- Work task:
What appears from the first line of the data below through the line containing "## Yes, Instagram", both included, should be copied exactly, and nothing else.

- Data extracted from a collection:
>>>>
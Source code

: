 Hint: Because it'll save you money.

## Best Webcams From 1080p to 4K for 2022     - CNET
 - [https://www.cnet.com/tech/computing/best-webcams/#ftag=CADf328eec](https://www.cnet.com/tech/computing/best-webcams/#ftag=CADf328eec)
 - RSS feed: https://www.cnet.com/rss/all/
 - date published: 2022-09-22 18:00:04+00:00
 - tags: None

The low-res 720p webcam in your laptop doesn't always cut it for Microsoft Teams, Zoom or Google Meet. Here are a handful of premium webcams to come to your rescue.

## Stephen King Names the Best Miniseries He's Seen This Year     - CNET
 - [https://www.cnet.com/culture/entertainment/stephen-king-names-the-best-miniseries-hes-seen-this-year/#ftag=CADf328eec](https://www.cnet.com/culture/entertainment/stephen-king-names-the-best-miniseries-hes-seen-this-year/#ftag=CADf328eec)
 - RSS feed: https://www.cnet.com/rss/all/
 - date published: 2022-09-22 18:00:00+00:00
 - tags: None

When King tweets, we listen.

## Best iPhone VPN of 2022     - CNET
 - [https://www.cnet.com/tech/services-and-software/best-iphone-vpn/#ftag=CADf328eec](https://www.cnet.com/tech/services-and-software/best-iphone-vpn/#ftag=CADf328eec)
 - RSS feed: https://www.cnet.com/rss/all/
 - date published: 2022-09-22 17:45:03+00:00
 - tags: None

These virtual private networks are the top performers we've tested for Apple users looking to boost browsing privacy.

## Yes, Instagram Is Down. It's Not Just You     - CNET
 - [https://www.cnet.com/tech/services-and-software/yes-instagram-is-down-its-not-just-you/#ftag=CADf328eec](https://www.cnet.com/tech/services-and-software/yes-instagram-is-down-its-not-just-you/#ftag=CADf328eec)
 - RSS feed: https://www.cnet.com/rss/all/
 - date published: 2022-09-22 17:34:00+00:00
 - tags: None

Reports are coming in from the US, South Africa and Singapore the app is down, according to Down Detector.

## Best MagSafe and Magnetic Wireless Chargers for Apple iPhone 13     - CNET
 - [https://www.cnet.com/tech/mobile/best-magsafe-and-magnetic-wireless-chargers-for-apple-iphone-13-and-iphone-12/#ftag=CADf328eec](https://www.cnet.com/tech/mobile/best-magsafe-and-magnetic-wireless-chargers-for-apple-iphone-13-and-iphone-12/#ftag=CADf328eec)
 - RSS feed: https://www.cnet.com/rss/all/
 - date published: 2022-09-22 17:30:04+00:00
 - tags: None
<<<<
- Result:
Source code

: Hint: Because it'll save you money.

## Best Webcams From 1080p to 4K for 2022     - CNET
 - [https://www.cnet.com/tech/computing/best-webcams/#ftag=CADf328eec](https://www.cnet.com/tech/computing/best-webcams/#ftag=CADf328eec)
 - RSS feed: https://www.cnet.com/rss/all/
 - date published: 2022-09-22 18:00:04+00:00
 - tags: None

The low-res 720p webcam in your laptop doesn't always cut it for Microsoft Teams, Zoom or Google Meet. Here are a handful of premium webcams to come to your rescue.

## Stephen King Names the Best Miniseries He's Seen This Year     - CNET
 - [https://www.cnet.com/culture/entertainment/stephen-king-names-the-best-miniseries-hes-seen-this-year/#ftag=CADf328eec](https://www.cnet.com/culture/entertainment/stephen-king-names-the-best-miniseries-hes-seen-this-year/#ftag=CADf328eec)
 - RSS feed: https://www.cnet.com/rss/all/
 - date published: 2022-09-22 18:00:00+00:00
 - tags: None

When King tweets, we listen.

## Best iPhone VPN of 2022     - CNET
 - [https://www.cnet.com/tech/services-and-software/best-iphone-vpn/#ftag=CADf328eec](https://www.cnet.com/tech/services-and-software/best-iphone-vpn/#ftag=CADf328eec)
 - RSS feed: https://www.cnet.com/rss/all/
 - date published: 2022-09-22 17:45:03+00:00
 - tags: None

These virtual private networks are the top performers we've tested for Apple users looking to boost browsing privacy.

## Yes, Instagram Is Down. It's Not Just You     - CNET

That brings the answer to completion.